Ok I am removing distortion from images and then rectifying a stereo pair. I have two lookup maps using textures, 1 for the distortion map and one for the rectification map.
I first run a undistort kernel that uses the distortion map texture to create an undistorted image. I then want to bind that result to a new texture to use in a rectification kernel that will use the rectification map texture to fetch data in the undistort result texture. (I hope this makes sense)
I have it working but after ther undistor kernel I am doing the following on the host:
My question is whether I have to do the cudaMemcpyToArray() or can I just bind the undistort result memory directly to a texture? I tried just doing a cudaBindTexture() but I get black images back. I assume this is because I am doing 2D texture fetches on linear data.
I want to avoid the devicetodevice memcpy as it is a bottle neck (reduces speed by ~10Hz).
I don’t think there is a way to do 2D tex cache lookups using just device memory.
As a side note, cudaMemcpyToArray seems to have a performane bug in CUDA 1.1. Search the forums for details: IIRC, it only manaages to sustain ~8 GiB/s when it should be capable of 70.
Your right, the programming guide states that you can only do 1D tex fetching using device memory.

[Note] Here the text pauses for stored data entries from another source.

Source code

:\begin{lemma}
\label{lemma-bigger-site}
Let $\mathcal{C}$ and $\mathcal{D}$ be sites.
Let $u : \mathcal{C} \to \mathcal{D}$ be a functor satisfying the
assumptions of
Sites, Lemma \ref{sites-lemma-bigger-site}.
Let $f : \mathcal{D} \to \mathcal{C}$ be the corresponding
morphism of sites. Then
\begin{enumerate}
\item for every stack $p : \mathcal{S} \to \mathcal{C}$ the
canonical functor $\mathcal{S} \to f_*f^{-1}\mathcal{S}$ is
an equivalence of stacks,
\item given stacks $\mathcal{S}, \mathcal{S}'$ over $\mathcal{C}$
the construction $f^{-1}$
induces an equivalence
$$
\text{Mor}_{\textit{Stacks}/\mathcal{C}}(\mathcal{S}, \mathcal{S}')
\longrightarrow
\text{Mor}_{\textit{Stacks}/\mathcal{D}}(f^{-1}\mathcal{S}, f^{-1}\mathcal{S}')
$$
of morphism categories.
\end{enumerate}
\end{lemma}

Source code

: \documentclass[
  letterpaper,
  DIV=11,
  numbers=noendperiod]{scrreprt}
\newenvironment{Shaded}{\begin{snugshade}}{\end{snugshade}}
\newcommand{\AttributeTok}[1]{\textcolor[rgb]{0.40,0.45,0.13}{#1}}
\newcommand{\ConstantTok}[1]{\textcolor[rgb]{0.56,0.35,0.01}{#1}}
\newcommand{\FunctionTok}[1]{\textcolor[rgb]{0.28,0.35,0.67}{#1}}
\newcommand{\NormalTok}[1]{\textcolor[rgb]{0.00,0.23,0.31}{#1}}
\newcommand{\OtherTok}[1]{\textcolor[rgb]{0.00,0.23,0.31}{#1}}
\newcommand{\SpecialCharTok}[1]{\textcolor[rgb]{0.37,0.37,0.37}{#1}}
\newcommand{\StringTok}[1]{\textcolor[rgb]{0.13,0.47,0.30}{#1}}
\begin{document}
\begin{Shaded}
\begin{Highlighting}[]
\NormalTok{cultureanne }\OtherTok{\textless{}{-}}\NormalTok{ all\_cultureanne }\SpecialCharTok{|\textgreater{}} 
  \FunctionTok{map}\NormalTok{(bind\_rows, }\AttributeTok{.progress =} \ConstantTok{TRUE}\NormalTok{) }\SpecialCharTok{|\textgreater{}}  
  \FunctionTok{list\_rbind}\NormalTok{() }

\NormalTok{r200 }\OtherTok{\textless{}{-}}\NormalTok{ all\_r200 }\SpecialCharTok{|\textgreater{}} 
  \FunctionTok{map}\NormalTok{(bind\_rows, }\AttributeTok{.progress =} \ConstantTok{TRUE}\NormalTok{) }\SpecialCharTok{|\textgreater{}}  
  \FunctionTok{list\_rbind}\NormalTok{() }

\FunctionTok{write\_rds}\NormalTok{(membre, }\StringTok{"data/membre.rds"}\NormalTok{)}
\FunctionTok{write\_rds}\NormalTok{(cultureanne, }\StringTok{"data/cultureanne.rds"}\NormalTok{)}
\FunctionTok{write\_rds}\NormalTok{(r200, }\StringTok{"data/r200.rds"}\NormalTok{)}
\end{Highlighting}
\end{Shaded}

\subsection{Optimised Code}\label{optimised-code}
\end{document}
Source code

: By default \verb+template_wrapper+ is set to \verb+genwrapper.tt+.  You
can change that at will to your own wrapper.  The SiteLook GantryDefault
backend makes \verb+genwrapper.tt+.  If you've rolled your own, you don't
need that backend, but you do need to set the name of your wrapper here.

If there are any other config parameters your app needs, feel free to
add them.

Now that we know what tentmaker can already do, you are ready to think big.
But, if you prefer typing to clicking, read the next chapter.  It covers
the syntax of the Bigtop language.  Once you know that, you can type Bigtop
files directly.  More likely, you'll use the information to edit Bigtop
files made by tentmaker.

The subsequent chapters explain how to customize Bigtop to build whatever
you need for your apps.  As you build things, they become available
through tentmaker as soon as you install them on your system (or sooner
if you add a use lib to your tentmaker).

I am seeing ~1.5GB/s, but I am copying from cudaMalloc() allocated memory to a 2D array. After some reading I understand that I should be allocating with cudaMallocPitch() since I will always copy to a 2D array. If I am using cudaMallocPitch() to allocate a 1024x768 image will padding be added to my allocation for coelescing even though 1024x768 is a multiple of 32? And if no padding is added will this result in faster devicetodevice transfers to a 2D cuda array?
Padding should only affect memory coalescing when reading directly from device memory. I’ve never noticed a difference when using padded memory and cudaMemcpyToArray.
I know back in CUDA 0.8 cudaMemcpyToArray reached 70 GiB/s, so the latest version’s problems must be a software of some kind. I’m not sure if 1.0 has the problem or not.
Hmm, you have a point. I didn’t see any issues in the bandwidth test I did in that post. But I was already allocating a memory buffer with a multiple of 16 pitch, so using cudaMallocPitch would not have made a difference.
I haven’t used any arrays in my application since CUDA 0.8 (switched to tex1Dfetch and device memory) so I don’t have any recent experience with them other than that benchmark. You could modify the benchmark to use a width of 513 or something and see if that changes the performance for the worse as the manual section you quoted suggests.